Background Illustration for Sights

Immerse yourself in Jerusalem. Of course, you can see the primary sights in a couple of days—some visitors claim to have done it in less—but don't short-change yourself if you can help it. Take time to wander where the spirit takes you, to linger longer over a snack and people-watch, to follow the late Hebrew poet, Yehuda Amichai, "in the evening into the Old City / and . . . emerge from it pockets stuffed with images / and metaphors and well-constructed parables. . . ." The poet struggled for breath in an atmosphere "saturated with prayers and dreams"; but the city's baggage of history and religion doesn't have to weigh you down. Decompress in the markets and eateries of the Old City, and the jewelry and art stores, coffee shops, and pubs of the New.

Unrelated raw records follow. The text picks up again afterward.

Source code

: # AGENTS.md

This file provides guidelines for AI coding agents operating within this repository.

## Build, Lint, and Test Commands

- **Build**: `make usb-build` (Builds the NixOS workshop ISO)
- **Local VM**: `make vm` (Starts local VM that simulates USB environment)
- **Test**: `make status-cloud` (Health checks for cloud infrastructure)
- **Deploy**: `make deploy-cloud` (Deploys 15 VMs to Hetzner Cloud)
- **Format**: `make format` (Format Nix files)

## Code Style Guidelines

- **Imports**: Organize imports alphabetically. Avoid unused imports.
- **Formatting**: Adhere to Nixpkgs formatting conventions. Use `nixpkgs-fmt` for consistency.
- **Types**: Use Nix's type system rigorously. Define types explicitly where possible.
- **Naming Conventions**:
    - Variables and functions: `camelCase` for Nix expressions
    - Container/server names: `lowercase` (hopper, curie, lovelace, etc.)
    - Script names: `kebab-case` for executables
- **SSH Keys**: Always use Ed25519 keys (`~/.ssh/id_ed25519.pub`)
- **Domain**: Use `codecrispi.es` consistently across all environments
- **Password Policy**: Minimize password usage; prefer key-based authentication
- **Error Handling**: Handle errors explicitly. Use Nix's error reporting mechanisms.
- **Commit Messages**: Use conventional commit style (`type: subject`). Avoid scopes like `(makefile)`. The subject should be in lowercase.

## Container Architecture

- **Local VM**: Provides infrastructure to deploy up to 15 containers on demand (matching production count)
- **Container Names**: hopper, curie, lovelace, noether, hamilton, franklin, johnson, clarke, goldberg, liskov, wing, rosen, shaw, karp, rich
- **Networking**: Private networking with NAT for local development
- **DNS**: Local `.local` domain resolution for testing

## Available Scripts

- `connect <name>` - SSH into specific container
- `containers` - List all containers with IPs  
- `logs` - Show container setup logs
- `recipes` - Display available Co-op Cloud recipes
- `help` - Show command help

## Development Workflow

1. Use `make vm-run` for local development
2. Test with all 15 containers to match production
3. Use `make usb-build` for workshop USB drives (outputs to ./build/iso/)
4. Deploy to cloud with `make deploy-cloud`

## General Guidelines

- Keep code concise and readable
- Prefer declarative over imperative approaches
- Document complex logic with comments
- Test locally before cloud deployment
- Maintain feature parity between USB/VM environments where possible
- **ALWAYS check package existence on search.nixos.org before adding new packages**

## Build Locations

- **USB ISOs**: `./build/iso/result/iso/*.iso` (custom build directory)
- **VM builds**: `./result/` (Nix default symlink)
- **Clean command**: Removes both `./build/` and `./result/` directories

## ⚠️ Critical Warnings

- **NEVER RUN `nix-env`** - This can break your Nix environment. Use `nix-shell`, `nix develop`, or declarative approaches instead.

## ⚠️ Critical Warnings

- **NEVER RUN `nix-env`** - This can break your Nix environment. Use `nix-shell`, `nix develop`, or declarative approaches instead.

The city is built on a series of hills, part of the country's north–south watershed. To the east, the Judean Desert tumbles down to the Dead Sea, the lowest point on Earth, less than an hour's drive away. The main highway to the west winds down through the pine-covered Judean Hills toward the international airport and Tel Aviv. North and south of the city—Samaria and Judea, respectively—is what is known today as the West Bank. Since 1967, this contested area has been administered largely by Israel, though the major concentrations of Arab population are currently under autonomous Palestinian control.

Garden of Gethsemane

After the Last Supper, the New Testament relates, Jesus and his disciples walked to the Mount of Olives, to a place called Gethsemane, where he was betrayed and arrested. Gethsemane derives from the Aramaic or Hebrew word for "oil press," referring to the precious olive that has always flourished here. The enormous, gnarled, and still-productive olive trees on the site may be older than Christianity itself, according to some botanists. 

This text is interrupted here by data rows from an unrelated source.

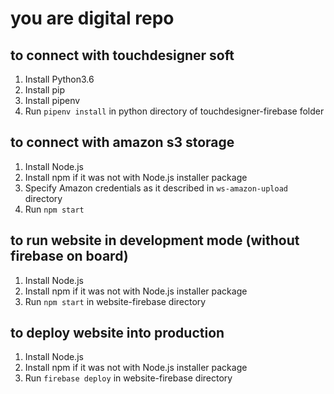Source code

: you are digital repo
====================

to connect with touchdesigner soft
----------------------------------

1. Install Python3.6
2. Install pip
3. Install pipenv
4. Run `pipenv install` in python directory of touchdesigner-firebase folder

to connect with amazon s3 storage
---------------------------------

1. Install Node.js
2. Install npm if it was not with Node.js installer package
3. Specify Amazon credentials as it described in `ws-amazon-upload` directory
4. Run `npm start`

to run website in development mode (without firebase on board)
--------------------------------------------------------------

1. Install Node.js
2. Install npm if it was not with Node.js installer package
3. Run `npm start` in website-firebase directory

to deploy website into production
---------------------------------

1. Install Node.js
2. Install npm if it was not with Node.js installer package
3. Run `firebase deploy` in website-firebase directory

The Church of All Nations, with its brilliantly colorful, landmark mosaic facade, was completed in 1924 on the scanty remains of its Byzantine predecessor. The prolific architect, Antonio Barluzzi, filled the church's interior domes with mosaic symbols of the Catholic communities that contributed to its construction. The windows are glazed with translucent alabaster in somber browns and purples, creating a mystical feeling in the dim interior. At the altar is the so-called Rock of the Agony, where Jesus is said to have endured his Passion; this is the source of the older name of the church, the Basilica of the Agony.

A popular approach to Gethsemane is walking down the steep road from the top of the Mount of Olives—identified by pilgrims as the Palm Sunday Road—perhaps stopping in on the way at the Dominus Flevit church where, tradition has it, Jesus wept as he foretold the destruction of the city (Luke 19). The entrance to the well-tended garden at the foot of the hill is marked by a small platoon of vendors outside.